Porntip (Ploy) Israsena Twishime
Porntip Israsena Twishime is a storyteller and scholar. She researches stories and storytelling as a mode of communication and a methodology for communication studies. Her creative research practice considers the relationships between empire, race, gender, class, and sexuality in Asian America. This work draws upon the political and theoretical traditions of Asian American cultural production and literature, queer and feminist of color critique, and performance studies.
During her time at MIT as a Visiting Scholar in CMS/W and a SHASS Diversity Predoctoral Fellow, she completed and defended her dissertation, “PLOY : An Immigrant Daughter’s Archival Survival Strategy,” earning a PhD in Communication from the University of Massachusetts Amherst.
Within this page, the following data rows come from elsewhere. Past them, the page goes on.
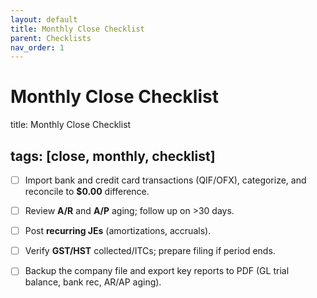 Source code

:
 ```yaml
---
layout: default
title: Monthly Close Checklist
parent: Checklists
nav_order: 1
---
```


# Monthly Close Checklist

title: Monthly Close Checklist

## tags: [close, monthly, checklist]

- [ ] Import bank and credit card transactions (QIF/OFX), categorize, and reconcile to **$0.00** difference.

- [ ] Review **A/R** and **A/P** aging; follow up on >30 days.

- [ ] Post **recurring JEs** (amortizations, accruals).

- [ ] Verify **GST/HST** collected/ITCs; prepare filing if period ends.

- [ ] Backup the company file and export key reports to PDF (GL trial balance, bank rec, AR/AP aging).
Next year, she will be a 2023-2024 Visiting Scholar in the Women's Gender & Sexuality Studies Program at Northeastern University and a Pauline Scheer's Fellow at GrubStreet creative writing center in Boston where she will continue to develop her debut novel and novel writing methodology.
The purpose of the MIT School of Humanities, Arts and Social Sciences (SHASS) Diversity Predoctoral Fellowships program is to enhance diversity in the School and to provide the Fellow with additional professional support and mentoring as they enter the field.
The fellowships are intended to support scholars from a wide range of backgrounds, who can contribute to the diversity of SHASS and the higher education community.
Fellowships support graduate scholars for a 9-month appointment at MIT that generally runs from September through May. They offer an opportunity for scholars who plan a career in higher education and have completed all other PhD requirements to finish their dissertations with access to libraries and faculty of the School.